Supreme Court

Decision Information

Decision Content

SUPREME COURT OF NOVA SCOTIA

Citation: R. v. Mattatall, 2013 NSSC 31

 

Date: 20130123

Docket: CRAD 353948

Registry: Annapolis Royal

 

 

Between:

Her Majesty the Queen

Appellant

v.

 

Shannon Mattatall

Defendant/Respondent

 

 

 

Judge:                            The Honourable Justice Charles E. Haliburton

 

Heard:                           January 8, 2013, in Annapolis Royal, Nova Scotia

 

Counsel:                         Lloyd Lombard, for the Appellant

Darren MacLeod for the Respondent


By the Court:

 

[1]              This is an appeal by the Crown against the sentence imposed on Shannon Philip Mattatall when he was convicted of a number of offences in July 2011.  The focus of this appeal relates to the sentence he received for impaired driving.

[2]     Mattatall was convicted in Provincial Court on a charge that on or about 11 July, 2009, at or near Round Hill, Annapolis County, he, having consumed alcohol in such a quantity that the concentration thereof in his blood, exceeded 80 mg of alcohol in 100 ml of blood, did have care or control of a motor vehicle, contrary to section 253(1) of the Criminal Code.  Notwithstanding the fact that this was a third or subsequent offence, he was sentenced to serve 60 days in jail.  At the same time he was convicted for a number of other offences, namely;

S. 88.1 the possession of a weapon

S. 266 assault

S. 145(5.1) failure to comply with the condition of an undertaking

S. 145(3) failure to comply with a condition

For each of these offences, Mattatall was sentenced to an additional seven days incarceration.  The total sentence imposed was 88 days.

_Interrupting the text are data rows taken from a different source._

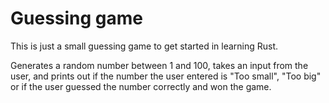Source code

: # Guessing game

This is just a small guessing game to get started in learning Rust.

Generates a random number between 1 and 100, takes an input from the user, and prints out if the number the user entered is "Too small", "Too big" or if the user guessed the number correctly and won the game.
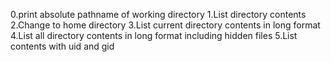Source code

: 0.print absolute pathname of working directory
1.List directory contents
2.Change to home directory
3.List current directory contents in long format
4.List all directory contents in long format including hidden files
5.List contents with uid and gid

[3]     Because it was a third offence for impaired driving, Mattatall had been served with a Notice of Intent to seek an increased penalty on behalf of the prosecution as provided by s. 255(1) thereby mandating, "imprisonment for not less than 120 days".

[4]     The transcript reveals that the several offences of which Mattatall was convicted, each involved some involvement with alcohol. The impaired driving offence, which is the focus of this appeal, apparently arose from an incident when Mr. Mattatall was highly inebriated.  On the day in question, the police received a call from the wife of Mattatall who was concerned that he had left home in his vehicle while inebriated.  As a result, a police officer located him in the driveway of a neighbour.  He had passed out in the driver seat with an open bottle of beer between his legs and the remainder of a "12 pack" on the seat beside him.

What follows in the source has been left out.